La Secretaría de la Defensa se opone a crear una comisión responsable de la investigación sobre los 43 estudiantes de Ayotzinapa, desaparecidos desde finales de septiembre de 2014.
El abogado de la Sedena, general Alejandro Ramos Flores, teme que los militares afectados por la tarea de esta comisión vean lesionados sus derechos. Le parece “sospechoso que toda la carga de la ira… que la principal preocupación del caso sea que se busque responsabilidad del Ejército por una supuesta omisión”. (EL UNIVERSAL 01/10/18).
Se equivoca la Sedena al suponer que la comisión para la justicia y la verdad propuesta por el Poder Judicial y respaldada por el presidente electo, Andrés Manuel López Obrador, busque responsabilizar al Ejército.
En todo caso, quien debe ser investigado es un sujeto puntual: el general Alejandro Saavedra Hernández, porque era el jefe de la zona militar número 35 cuando ocurrieron los funestos hechos, y por tanto quien tenía mando sobre el 27 batallón de Infantería que, en efecto, habría actuado de manera omisa aquella noche.
No es posible todavía explicar por qué la Secretaría ha cerrado filas con el general Saavedra, pero es evidente que al hacerlo asignó al Ejército —como institución— una responsabilidad que le rebasa.
Desde el principio la Sedena se ha negado a cualquier forma de escrutinio con respecto a la actuación de Saavedra y sus subordinados, a pesar de que tuvieron un papel inocultable en los hechos.
Las pruebas abundan: en el centro de control, comando, comunicación y cómputo, conocido como el C4 —instancia dedicada a la seguridad en Iguala— hubo todo el tiempo dos elementos de inteligencia militar que reportaron los hechos a sus superiores, desde el momento en que comenzaron a ocurrir.

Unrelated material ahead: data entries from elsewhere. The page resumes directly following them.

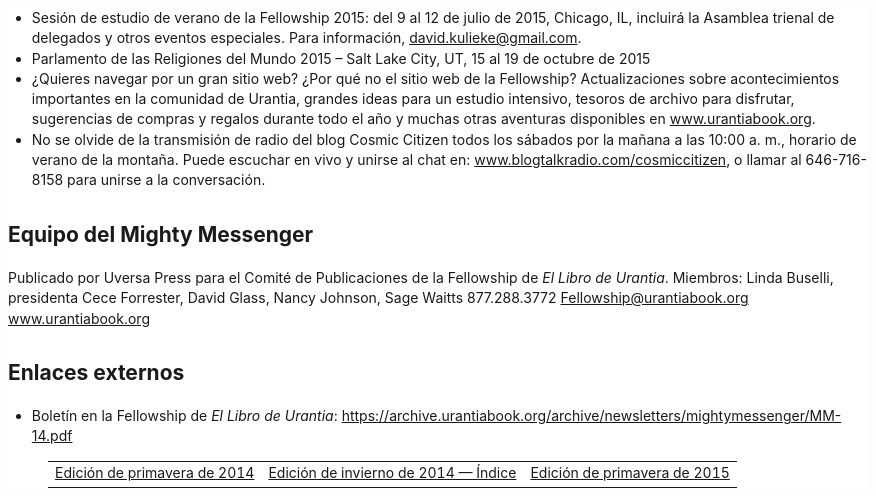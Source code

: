 - Sesión de estudio de verano de la Fellowship 2015: del 9 al 12 de julio de 2015, Chicago, IL, incluirá la Asamblea trienal de delegados y otros eventos especiales. Para información, david.kulieke@gmail.com.
- Parlamento de las Religiones del Mundo 2015 – Salt Lake City, UT, 15 al 19 de octubre de 2015
- ¿Quieres navegar por un gran sitio web? ¿Por qué no el sitio web de la Fellowship? Actualizaciones sobre acontecimientos importantes en la comunidad de Urantia, grandes ideas para un estudio intensivo, tesoros de archivo para disfrutar, sugerencias de compras y regalos durante todo el año y muchas otras aventuras disponibles en www.urantiabook.org.
- No se olvide de la transmisión de radio del blog Cosmic Citizen todos los sábados por la mañana a las 10:00 a. m., horario de verano de la montaña. Puede escuchar en vivo y unirse al chat en: www.blogtalkradio.com/cosmiccitizen, o llamar al 646-716-8158 para unirse a la conversación.

## Equipo del Mighty Messenger

Publicado por Uversa Press para el Comité de Publicaciones de la Fellowship de _El Libro de Urantia_.
Miembros: Linda Buselli, presidenta Cece Forrester, David Glass, Nancy Johnson, Sage Waitts
877.288.3772
Fellowship@urantiabook.org
www.urantiabook.org


## Enlaces externos

* Boletín en la Fellowship de _El Libro de Urantia_: https://archive.urantiabook.org/archive/newsletters/mightymessenger/MM-14.pdf



<figure class="table chapter-navigator">
  <table>
    <tbody>
      <tr>
        <td>
        <a href="/es/article/The_Mighty_Messenger/The_Mighty_Messenger_2014_Spring">
          <span class="mdi mdi-arrow-left-drop-circle"></span><span class="pl-2">Edición de primavera de 2014</span>
        </a>
        </td>
        <td>
        <a href="/es/index/articles_mighty_messenger#edición-de-invierno-de-2014">
          <span class="mdi mdi-book-open-variant"></span><span class="pl-2">Edición de invierno de 2014 — Índice</span>
        </a>
        </td>
        <td>
        <a href="/es/article/The_Mighty_Messenger/The_Mighty_Messenger_2015_Spring">
          <span class="pr-2">Edición de primavera de 2015</span><span class="mdi mdi-arrow-right-drop-circle"></span>
        </a>
        </td>
      </tr>
    </tbody>
  </table>
</figure>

Los reportes emitidos fueron enviados al coronel José Rodríguez Pérez quien, a su vez, mantuvo informado al general Saavedra Hernández de cuanto estaba pasando.
El testimonio de un soldado de apellido Mota confirma que los mandos del batallón 27 ordenaron a sus efectivos acudir a los focos donde estaba transcurriendo la violencia, tales como el Palacio de Justicia y la Central de Autobuses. También, gracias a este militar, se sabe que recibieron órdenes de levantar imágenes sobre los acontecimientos.
Existe igualmente evidencia de que se instruyó a los efectivos patrullar la ciudad de Iguala durante los momentos más álgidos. Hay testimonios que ubican a los militares, por ejemplo, en el Hospital General y también en la Clínica Cristina.
Los efectivos reportaron haber visto cadáveres y heridos, y existen testimonios de que fueron ellos quienes encontraron a la víctima, Julio César Mondragón, después de que hubiera sido desollado.
Este patrullaje no podría haber ocurrido sin las órdenes de Saavedra Hernández y cuesta trabajo suponer que la información recabada por los soldados no haya subido, en tiempo real, hasta su oficina en la zona militar número 35.
Y, sin embargo, el comandante decidió no hacer nada: fue omiso, tal como dice el abogado de la Sedena.
Cuando el Grupo Interdisciplinario de Expertos Independientes (GIEI) solicitó que 16 efectivos del Ejército —cuya presencia en Iguala fue plenamente identificada— acudieran a rendir declaración, desde la cúspide de la Sedena se obstaculizó la investigación y con ello la justicia.
Si se necesita como medida extraordinaria una comisión para conocer la verdad y producir justicia es precisamente porque la Sedena, entre otros actores, ha impedido que se concluyan los procedimientos que nuestra Constitución prevé.
La paradoja es grande: quienes ayer lesionaron los derechos de las víctimas acusan hoy al Poder Judicial y al próximo gobierno de la República de impulsar una investigación sesgada y distante de las garantías constitucionales.
Al revés: no se trata de dar cauce a la ira, como dice el abogado militar Ramos Flores, sino de reencausar la vigencia de una Constitución que fue masacrada, junto con las víctimas de Iguala, la noche del 26 al 27 de septiembre de 2014.
Tan importante es proteger a Alejandro Saavedra Hernández que su nombre se halla en la lista de propuestas que el general Salvador Cienfuegos hizo al presidente electo, Andrés Manuel López Obrador, para que lo suceda al frente de la Sedena. Un reconocimiento explícito de que el cinismo y la indecencia pueden ser infinitos.